Common Mistakes to Avoid
WRONG Only watch CPU.
RIGHT Watch user-facing errors, latency, and dependency health.
CPU can look fine while customers receive errors.
WRONG Keep all logs forever.
RIGHT Set retention based on debugging and compliance needs.
Log retention affects cost.
WRONG Learning Azure only as a term.
RIGHT Learn it through a working example, a boundary case, and a failure case.
Concept plus behavior is easier to remember than definition alone.
WRONG Skipping verification.
RIGHT Always check output, state, logs, metrics, query results, or compiler feedback.
Verification turns confidence into evidence.
WRONG Changing many things at once while debugging.
RIGHT Change one setting, input, or line, then inspect the result.
Small changes reveal the real cause.

Practice Tasks

  • Enable diagnostic settings for one Azure resource.
  • Run a KQL query that counts recent errors.
  • Create a metric alert and route it to an action group.
  • Create a small demo that shows Azure clearly.
  • Add one edge case and write the expected result before running it.
  • Break the demo intentionally and document the error symptom.
  • Fix the broken version and explain why the fix works.

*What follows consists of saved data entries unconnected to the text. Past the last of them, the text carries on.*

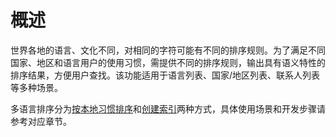 # 概述

<!--Kit: Localization Kit-->
<!--Subsystem: Global-->
<!--Owner: @yliupy-->
<!--Designer: @sunyaozu-->
<!--Tester: @lpw_work-->
<!--Adviser: @Brilliantry_Rui-->

世界各地的语言、文化不同，对相同的字符可能有不同的排序规则。为了满足不同国家、地区和语言用户的使用习惯，需提供不同的排序规则，输出具有语义特性的排序结果，方便用户查找。该功能适用于语言列表、国家/地区列表、联系人列表等多种场景。

多语言排序分为[按本地习惯排序](i18n-sorting-local.md)和[创建索引](i18n-sorting-index.md)两种方式，具体使用场景和开发步骤请参考对应章节。

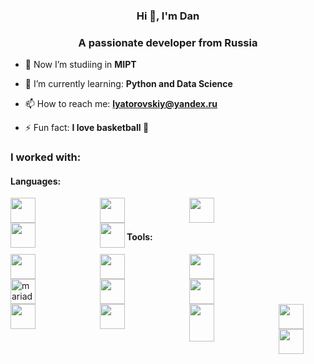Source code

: <h3 align="center">Hi 👋, I'm Dan</h3>
<h3 align="center">A passionate developer from Russia</h3>

- 🥸 Now I’m studiing in **MIPT**

- 🌱 I’m currently learning: **Python and Data Science**

- 📫 How to reach me: **lyatorovskiy@yandex.ru**

- ⚡ Fun fact: **I love basketball 🏀**
    
### I worked with:
#### Languages:
  <img align="left" style="padding-right:100px;" width="40px" src="https://cdn.jsdelivr.net/gh/devicons/devicon/icons/python/python-original.svg"/>
  <img align="left" style="padding-right:100px;" width="40px" align="left" style="padding-right:100px;" width="40px" src="https://cdn.jsdelivr.net/gh/devicons/devicon/icons/javascript/javascript-original.svg"/>
  <img align="left" style="padding-right:100px;" width="40px" src="https://cdn.jsdelivr.net/gh/devicons/devicon/icons/html5/html5-original.svg" />
  <img align="left" style="padding-right:100px;" width="40px" src="https://cdn.jsdelivr.net/gh/devicons/devicon/icons/css3/css3-original.svg" />
  <img align="left" width="40px" src="https://cdn.jsdelivr.net/gh/devicons/devicon/icons/cplusplus/cplusplus-original.svg" />
  <br/>
  <br/>
  
#### Tools:
  <img align="left" style="padding-right:100px;" width="40px" src="https://cdn.jsdelivr.net/gh/devicons/devicon/icons/jupyter/jupyter-original.svg" />
  <img align="left" style="padding-right:100px;" width="40px" src="https://cdn.jsdelivr.net/gh/devicons/devicon/icons/mysql/mysql-original.svg" />
  <img align="left" style="padding-right:100px;" width="40px" src="https://cdn.jsdelivr.net/gh/devicons/devicon/icons/postgresql/postgresql-original.svg" />
  <img align="left" style="padding-right:100px;" width="40px" src="https://www.vectorlogo.zone/logos/mariadb/mariadb-icon.svg" alt="mariadb" width="40" height="40"/>
  <img align="left" style="padding-right:100px;" width="40px" src="https://cdn.jsdelivr.net/gh/devicons/devicon/icons/git/git-original.svg" />
  <img align="left" style="padding-right:100px;" width="40px" src="https://cdn.jsdelivr.net/gh/devicons/devicon/icons/gitlab/gitlab-original.svg" />
  <img align="left" style="padding-right:100px;" width="40px" src="https://cdn.jsdelivr.net/gh/devicons/devicon/icons/linux/linux-original.svg" />
  <img align="left" style="padding-right:100px;" width="40px" src="https://cdn.jsdelivr.net/gh/devicons/devicon/icons/bash/bash-original.svg" />
  <img align="left" style="padding-right:100px;" width="40px" height="60px" src="https://cdn.jsdelivr.net/gh/devicons/devicon/icons/docker/docker-plain.svg" />
  <img align="left" width="40px" src="https://cdn.jsdelivr.net/gh/devicons/devicon/icons/ansible/ansible-original.svg" />
  <img align="left" width="40px" src="https://cdn.jsdelivr.net/gh/devicons/devicon/icons/kubernetes/kubernetes-plain.svg" />

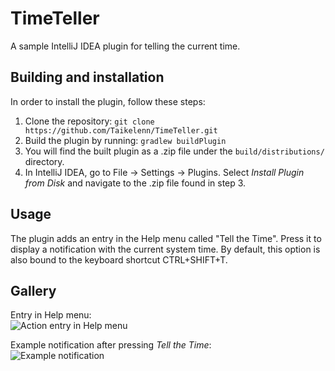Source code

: # TimeTeller
A sample IntelliJ IDEA plugin for telling the current time.

## Building and installation
In order to install the plugin, follow these steps:
1. Clone the repository:
`
    git clone https://github.com/Taikelenn/TimeTeller.git
`
2. Build the plugin by running:
`
    gradlew buildPlugin
`
3. You will find the built plugin as a .zip file under the `
    build/distributions/
`
directory.
4. In IntelliJ IDEA, go to File -> Settings -> Plugins. Select *Install Plugin from Disk* and navigate to the .zip file found in step 3.

## Usage
The plugin adds an entry in the Help menu called "Tell the Time". Press it to display a notification with the current system time. By default, this option is also bound to the keyboard shortcut CTRL+SHIFT+T.

## Gallery
Entry in Help menu:  
![Action entry in Help menu](https://i.imgur.com/ShCl658.png)

Example notification after pressing *Tell the Time*:  
![Example notification](https://i.imgur.com/f8yLPcA.png)
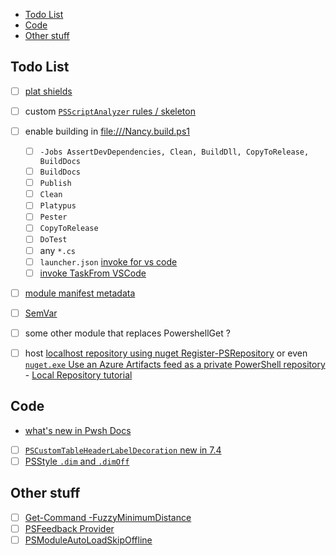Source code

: - [Todo List](#todo-list)
- [Code](#code)
- [Other stuff](#other-stuff)

## Todo List

- [ ] [plat shields](https://learn.microsoft.com/en-us/powershell/scripting/gallery/concepts/publishing-guidelines?view=powershell-7.4#tag-your-package-with-the-compatible-pseditions-and-platforms)
- [ ] custom [`PSScriptAnalyzer` rules / skeleton](https://learn.microsoft.com/en-us/powershell/scripting/gallery/concepts/publishing-guidelines?view=powershell-7.3#use-psscriptanalyzer)
- [ ] enable building in <file:///Nancy.build.ps1>
  - [ ] `-Jobs AssertDevDependencies, Clean, BuildDll, CopyToRelease, BuildDocs`
  - [ ] `BuildDocs`
  - [ ] `Publish`
  - [ ] `Clean`
  - [ ] `Platypus`
  - [ ] `Pester`
  - [ ] `CopyToRelease`
  - [ ] `DoTest`
  - [ ] any `*.cs`
  - [ ] `launcher.json` [invoke for vs code](https://github.com/nightroman/Invoke-Build/wiki/Debugging-Tips)
  - [ ] [invoke TaskFrom VSCode](https://github.com/nightroman/Invoke-Build/wiki/Invoke-Task-from-VSCode)

- [ ] [module manifest metadata](https://learn.microsoft.com/en-us/powershell/scripting/gallery/concepts/package-manifest-affecting-ui?view=powershell-7.3)
- [ ] [SemVar](https://learn.microsoft.com/en-us/powershell/scripting/gallery/concepts/publishing-guidelines?view=powershell-7.3#best-practices-for-publishing-packages)
- [ ] some other module that replaces PowershellGet ? 

- [ ] host [localhost repository using nuget Register-PSRepository](https://learn.microsoft.com/en-us/powershell/scripting/gallery/how-to/working-with-local-psrepositories?view=powershell-7.3#creating-a-local-repository) or even [`nuget.exe` Use an Azure Artifacts feed as a private PowerShell repository](https://learn.microsoft.com/en-us/azure/devops/artifacts/tutorials/private-powershell-library?view=azure-devops) - [Local Repository tutorial](https://learn.microsoft.com/en-us/powershell/scripting/gallery/how-to/working-with-local-psrepositories?view=powershell-7.3#registering-a-local-repository)

## Code

- [what's new in Pwsh Docs](https://learn.microsoft.com/en-us/powershell/scripting/community/2023-updates?view=powershell-7.4)
- [ ] [`PSCustomTableHeaderLabelDecoration` new in 7.4](https://learn.microsoft.com/en-us/powershell/scripting/learn/experimental-features?view=powershell-7.3#pscustomtableheaderlabeldecoration)
- [ ] [PSStyle `.dim` and `.dimOff`](https://github.com/PowerShell/PowerShell/pull/18653)

## Other stuff 

- [ ] [Get-Command -FuzzyMinimumDistance](https://github.com/PowerShell/PowerShell/pull/18261)
- [ ] [PSFeedback Provider](https://learn.microsoft.com/en-us/powershell/scripting/learn/experimental-features?view=powershell-7.4#psfeedbackprovider)
- [ ] [PSModuleAutoLoadSkipOffline](https://learn.microsoft.com/en-us/powershell/scripting/learn/experimental-features?view=powershell-7.4#psmoduleautoloadskipofflinefiles)
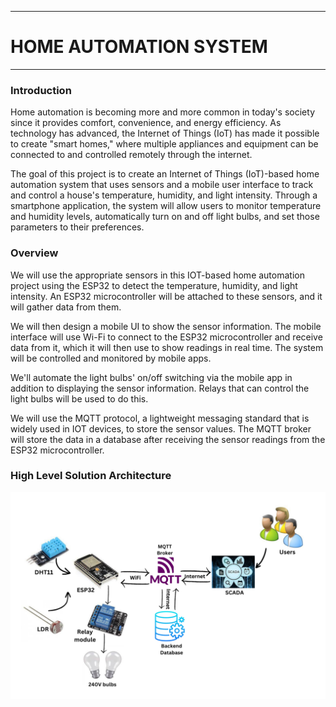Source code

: ___
# HOME AUTOMATION SYSTEM
___

### Introduction

Home automation is becoming more and more common in today's society since it provides
comfort, convenience, and energy efficiency. As technology has advanced, the Internet of
Things (IoT) has made it possible to create "smart homes," where multiple appliances and
equipment can be connected to and controlled remotely through the internet.

The goal of this project is to create an Internet of Things (IoT)-based home automation
system that uses sensors and a mobile user interface to track and control a house's
temperature, humidity, and light intensity. Through a smartphone application, the system will
allow users to monitor temperature and humidity levels, automatically turn on and off light
bulbs, and set those parameters to their preferences.

### Overview

We will use the appropriate sensors in this IOT-based home automation project using the
ESP32 to detect the temperature, humidity, and light intensity. An ESP32 microcontroller will
be attached to these sensors, and it will gather data from them.

We will then design a mobile UI to show the sensor information. The mobile interface will use
Wi-Fi to connect to the ESP32 microcontroller and receive data from it, which it will then use
to show readings in real time. The system will be controlled and monitored by mobile apps.

We'll automate the light bulbs' on/off switching via the mobile app in addition to displaying
the sensor information. Relays that can control the light bulbs will be used to do this.

We will use the MQTT protocol, a lightweight messaging standard that is widely used in IOT
devices, to store the sensor values. The MQTT broker will store the data in a database after
receiving the sensor readings from the ESP32 microcontroller.


### High Level Solution Architecture

![highLevelArchitecture](docs/images/highLevelArchitecture.png)

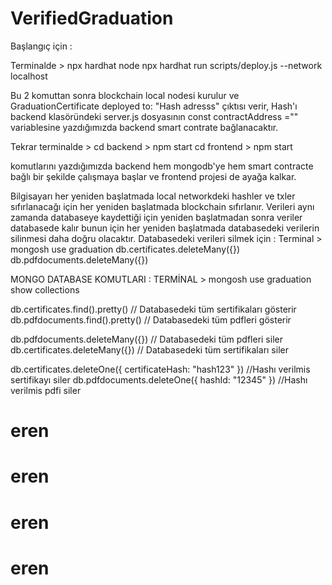 # VerifiedGraduation
Başlangıç için :

Terminalde >
npx hardhat node
npx hardhat run scripts/deploy.js --network localhost


Bu 2 komuttan sonra blockchain local nodesi kurulur ve GraduationCertificate deployed to: "Hash adresss" çıktısı verir, Hash'ı backend klasöründeki server.js dosyasının const contractAddress ="" variablesine yazdığımızda backend smart contrate bağlanacaktır.

Tekrar terminalde >
cd backend     > npm start
cd frontend    > npm start

komutlarını yazdığımızda backend hem mongodb'ye hem smart contracte bağlı bir şekilde çalışmaya başlar ve frontend projesi de ayağa kalkar.


Bilgisayarı her yeniden başlatmada local networkdeki hashler ve txler sıfırlanacağı için her yeniden başlatmada blockchain sıfırlanır.
Verileri aynı zamanda databaseye kaydettiği için yeniden başlatmadan sonra veriler databasede kalır bunun için her yeniden başlatmada databasedeki verilerin silinmesi daha doğru olacaktır.
Databasedeki verileri silmek için :
Terminal >
mongosh
use graduation
db.certificates.deleteMany({})
db.pdfdocuments.deleteMany({})









MONGO DATABASE KOMUTLARI :
TERMİNAL >
mongosh
use graduation
show collections

db.certificates.find().pretty()    // Databasedeki tüm sertifikaları gösterir
db.pdfdocuments.find().pretty()    // Databasedeki tüm pdfleri gösterir

db.pdfdocuments.deleteMany({})  // Databasedeki tüm pdfleri siler
db.certificates.deleteMany({})  // Databasedeki tüm sertifikaları siler


db.certificates.deleteOne({ certificateHash: "hash123" })     //Hashı verilmis sertifikayı siler
db.pdfdocuments.deleteOne({ hashId: "12345" })                //Hashı verilmis pdfi siler

# eren
# eren
# eren
# eren
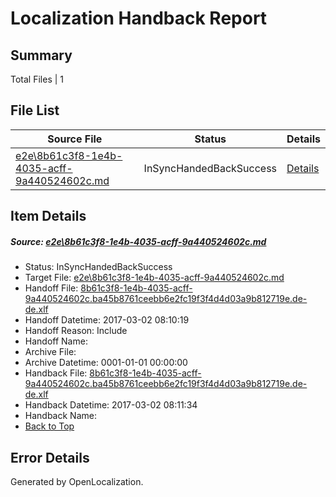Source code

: # <a name='report-top'></a> Localization Handback Report

## Summary
 Total Files | 1

## File List
 Source File | Status | Details 
 ----------- | ------ | ------- 
 [e2e\8b61c3f8-1e4b-4035-acff-9a440524602c.md](https://github.com/OpenLocalizationTestOrg/ol-test4/blob/e1b49e71cd9cc18c41bb3c75eb86a664725a6f22/e2e/8b61c3f8-1e4b-4035-acff-9a440524602c.md) | InSyncHandedBackSuccess | [Details](#b5b80b1ec3a370c24ecfb899d50fcffc68e1be291)

## Item Details
##### <a name='b5b80b1ec3a370c24ecfb899d50fcffc68e1be291'></a> Source: [e2e\8b61c3f8-1e4b-4035-acff-9a440524602c.md](https://github.com/OpenLocalizationTestOrg/ol-test4/blob/e1b49e71cd9cc18c41bb3c75eb86a664725a6f22/e2e/8b61c3f8-1e4b-4035-acff-9a440524602c.md)
* Status: InSyncHandedBackSuccess
* Target File: [e2e\8b61c3f8-1e4b-4035-acff-9a440524602c.md](https://github.com/OpenLocalizationTestOrg/ol-test4-dede/blob/8fe109501405cd9f2c60a37d0872017b85d0ee90/e2e/8b61c3f8-1e4b-4035-acff-9a440524602c.md)
* Handoff File: [8b61c3f8-1e4b-4035-acff-9a440524602c.ba45b8761ceebb6e2fc19f3f4d4d03a9b812719e.de-de.xlf](https://github.com/OpenLocalizationTestOrg/ol-test4-handoff/blob/a109189142c6368166c4500d91adc40c835db7fd/ol-handoff/OpenLocalizationTestOrg/ol-test4-dede/xinjiang/ht/8b61c3f8-1e4b-4035-acff-9a440524602c.ba45b8761ceebb6e2fc19f3f4d4d03a9b812719e.de-de.xlf)
* Handoff Datetime: 2017-03-02 08:10:19
* Handoff Reason: Include
* Handoff Name: 
* Archive File: 
* Archive Datetime: 0001-01-01 00:00:00
* Handback File: [8b61c3f8-1e4b-4035-acff-9a440524602c.ba45b8761ceebb6e2fc19f3f4d4d03a9b812719e.de-de.xlf](https://github.com/OpenLocalizationTestOrg/ol-test4-handback/blob/74995f5655d56aae66cd48f1f9ae9cd4d4235e10/ol-handback/OpenLocalizationTestOrg/ol-test4-dede/xinjiang/ht/8b61c3f8-1e4b-4035-acff-9a440524602c.ba45b8761ceebb6e2fc19f3f4d4d03a9b812719e.de-de.xlf)
* Handback Datetime: 2017-03-02 08:11:34
* Handback Name: 
* [Back to Top](#report-top)


## Error Details

Generated by OpenLocalization.
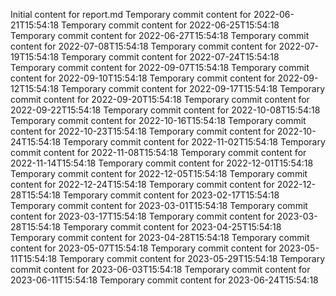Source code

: Initial content for report.md
Temporary commit content for 2022-06-21T15:54:18
Temporary commit content for 2022-06-25T15:54:18
Temporary commit content for 2022-06-27T15:54:18
Temporary commit content for 2022-07-08T15:54:18
Temporary commit content for 2022-07-19T15:54:18
Temporary commit content for 2022-07-24T15:54:18
Temporary commit content for 2022-09-07T15:54:18
Temporary commit content for 2022-09-10T15:54:18
Temporary commit content for 2022-09-12T15:54:18
Temporary commit content for 2022-09-17T15:54:18
Temporary commit content for 2022-09-20T15:54:18
Temporary commit content for 2022-09-22T15:54:18
Temporary commit content for 2022-10-08T15:54:18
Temporary commit content for 2022-10-16T15:54:18
Temporary commit content for 2022-10-23T15:54:18
Temporary commit content for 2022-10-24T15:54:18
Temporary commit content for 2022-11-02T15:54:18
Temporary commit content for 2022-11-08T15:54:18
Temporary commit content for 2022-11-14T15:54:18
Temporary commit content for 2022-12-01T15:54:18
Temporary commit content for 2022-12-05T15:54:18
Temporary commit content for 2022-12-24T15:54:18
Temporary commit content for 2022-12-28T15:54:18
Temporary commit content for 2023-02-17T15:54:18
Temporary commit content for 2023-03-01T15:54:18
Temporary commit content for 2023-03-17T15:54:18
Temporary commit content for 2023-03-28T15:54:18
Temporary commit content for 2023-04-25T15:54:18
Temporary commit content for 2023-04-28T15:54:18
Temporary commit content for 2023-05-07T15:54:18
Temporary commit content for 2023-05-11T15:54:18
Temporary commit content for 2023-05-29T15:54:18
Temporary commit content for 2023-06-03T15:54:18
Temporary commit content for 2023-06-11T15:54:18
Temporary commit content for 2023-06-24T15:54:18
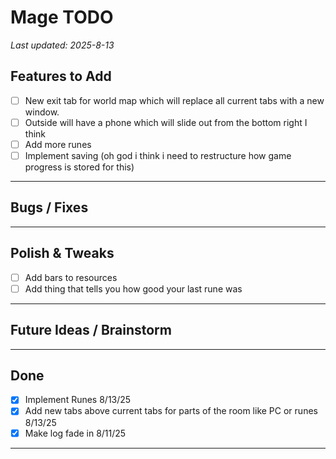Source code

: # Mage TODO

_Last updated: 2025-8-13_


## Features to Add
- [ ] New exit tab for world map which will replace all current tabs with a new window.
- [ ] Outside will have a phone which will slide out from the bottom right I think
- [ ] Add more runes
- [ ] Implement saving (oh god i think i need to restructure how game progress is stored for this)

---

## Bugs / Fixes

---

## Polish & Tweaks
- [ ] Add bars to resources
- [ ] Add thing that tells you how good your last rune was

---

## Future Ideas / Brainstorm

---

## Done
- [x] Implement Runes 8/13/25
- [x] Add new tabs above current tabs for parts of the room like PC or runes 8/13/25
- [x] Make log fade in  8/11/25
---
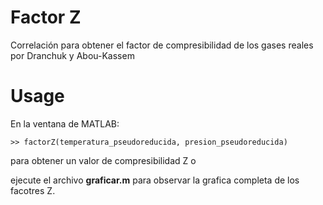 # Factor Z
Correlación para obtener el factor de compresibilidad de los gases reales por Dranchuk y Abou-Kassem

# Usage
En la ventana de MATLAB:

``>> factorZ(temperatura_pseudoreducida, presion_pseudoreducida)``

para obtener un valor de compresibilidad Z o

ejecute el archivo **graficar.m** para observar la grafica completa de los facotres Z.
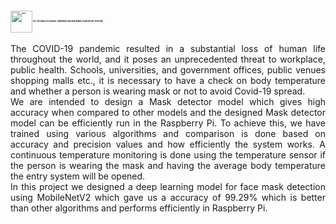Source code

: <h2 style="font-size: 3px; display: inline-block;">
  <img src="https://encrypted-tbn0.gstatic.com/images?q=tbn:ANd9GcTz9fWNm1gn7lEf40LucS8FeYV3ra8wjVYcEdkKgtRuC7EYaG7KATks6MG1PpRyt-0Ffw0&usqp=CAU" alt="icon" style="vertical-align: middle; height: 35px;">
  IOT TECHNOLOGY BASED TEMPERATURE AND MASK SCAN ENTRY SYSTEM
</h1>
<p align="justify">
The COVID-19 pandemic resulted in a substantial loss of human life throughout the world, and it poses an unprecedented threat to workplace, public health. Schools, universities, and government offices, public venues shopping malls etc., it is necessary to have a check on body temperature and whether a person is wearing mask or not to avoid Covid-19 spread.<br>We are intended to design a Mask detector model which gives high accuracy when compared to other models and the designed Mask detector model can be efficiently run in the Raspberry Pi. To achieve this, we have trained using various algorithms and comparison is done based on accuracy and precision values and how efficiently the system works. A continuous temperature monitoring is done using the temperature sensor if the person is wearing the mask and having the average body temperature the entry system will be opened.<br>In this project we designed a deep learning model for face mask detection using MobileNetV2 which gave us a accuracy of 99.29% which is better than other algorithms and performs efficiently in Raspberry Pi.</p>
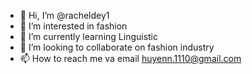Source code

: - 👋 Hi, I’m @racheldey1
- 👀 I’m interested in fashion
- 🌱 I’m currently learning Linguistic
- 💞️ I’m looking to collaborate on fashion industry
- 📫 How to reach me va email huyenn.1110@gmail.com

<!---
racheldey1/racheldey1 is a ✨ special ✨ repository because its `README.md` (this file) appears on your GitHub profile.
You can click the Preview link to take a look at your changes.
--->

Frequently Asked Questions

Log Analytics is the workspace and query experience for storing and analyzing Azure Monitor logs with KQL.

It is best for application performance monitoring, request tracing, dependency tracking, and exception analysis.

Start with one tiny example, trace every step, then compare it with a broken version.

Verify the visible result: output, state, log entry, metric, query result, compiler feedback, or rendered behavior.

It often combines vocabulary with behavior. The confusion drops when you trace the input, rule, result, and failure path.